Ce titre fautif reçut trente ans plus tard sa juste récompense, dans la lettre de William Faulkner à Gaston Gallimard du 14 juin 1951. Le romancier américain y a comme une prescience du style bien particulier de Google Traduction : « Mon excuse [à l’envoi tardif de cette lettre] c’est seulment que j’etais engage completer un roman lequel sera digne, on espois sincerement, de la generosite de votre pardon. » (Rendue en allemand, cette phrase pourrait sonner à peu près ainsi : « Meine Entschuldigung ist bloss dass ich beschaftigt war einen Roman vervollstandigen welcher, man hofft aufrichtig, sich als wurdig erweisen wird der Grosszugigkeit ihres Verzeihens. »)
Ce ton joyeux et bon-enfant est celui de toute l’exposition, qui n’est pas bien grande ; on peut la traverser vite et sans effort, comme déjà Messerschmidt au Louvre.
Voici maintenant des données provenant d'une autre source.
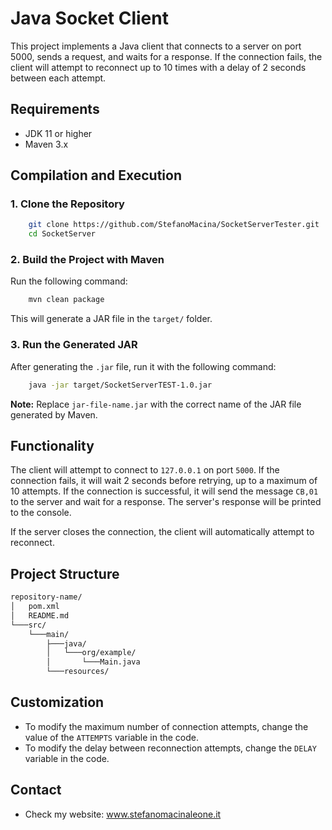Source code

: # Java Socket Client

This project implements a Java client that connects to a server on port 5000, sends a request, and waits for a response. If the connection fails, the client will attempt to reconnect up to 10 times with a delay of 2 seconds between each attempt.

## Requirements

- JDK 11 or higher
- Maven 3.x

## Compilation and Execution

### 1. Clone the Repository

```sh
    git clone https://github.com/StefanoMacina/SocketServerTester.git
    cd SocketServer
```

### 2. Build the Project with Maven

Run the following command:

```sh
    mvn clean package
```

This will generate a JAR file in the `target/` folder.

### 3. Run the Generated JAR

After generating the `.jar` file, run it with the following command:

```sh
    java -jar target/SocketServerTEST-1.0.jar
```

**Note:** Replace `jar-file-name.jar` with the correct name of the JAR file generated by Maven.

## Functionality

The client will attempt to connect to `127.0.0.1` on port `5000`. If the connection fails, it will wait 2 seconds before retrying, up to a maximum of 10 attempts. If the connection is successful, it will send the message `CB,01` to the server and wait for a response. The server's response will be printed to the console.

If the server closes the connection, the client will automatically attempt to reconnect.

## Project Structure

```sh
repository-name/
│   pom.xml
│   README.md
└───src/
    └───main/
        ├───java/
        │   └───org/example/
        │       └───Main.java
        └───resources/
```

## Customization

- To modify the maximum number of connection attempts, change the value of the `ATTEMPTS` variable in the code.
- To modify the delay between reconnection attempts, change the `DELAY` variable in the code.

## Contact

- Check my website: www.stefanomacinaleone.it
Puis nous sommes partis à la gare Saint-Lazare acheter la Sonntagszeitung, et ensuite au café Rosa Bonheur des Buttes-Chaumont, où nous avions rendez-vous. Et « en fait, c’est tout », comme l’écrivait Daniil Harms.
Am 6. April 2011 um 15:36 Uhr
herrjemine, das trifft ja ziemlich schön den plauderton französischer publizistik um die jahrhundertwende, diesen herrlichen dritte-republik-stil. als hätte sozusagen gaston calmette im figaro von einem sonntag mit paul valéry berichtet, hehe. und die FAZ in »gazette de francfort« umzubenennen, ist ja dann auch die genau gute idee.
Am 7. April 2011 um 11:55 Uhr
„La Gazette de Francfort“, quel nom! C’est vraiment génial!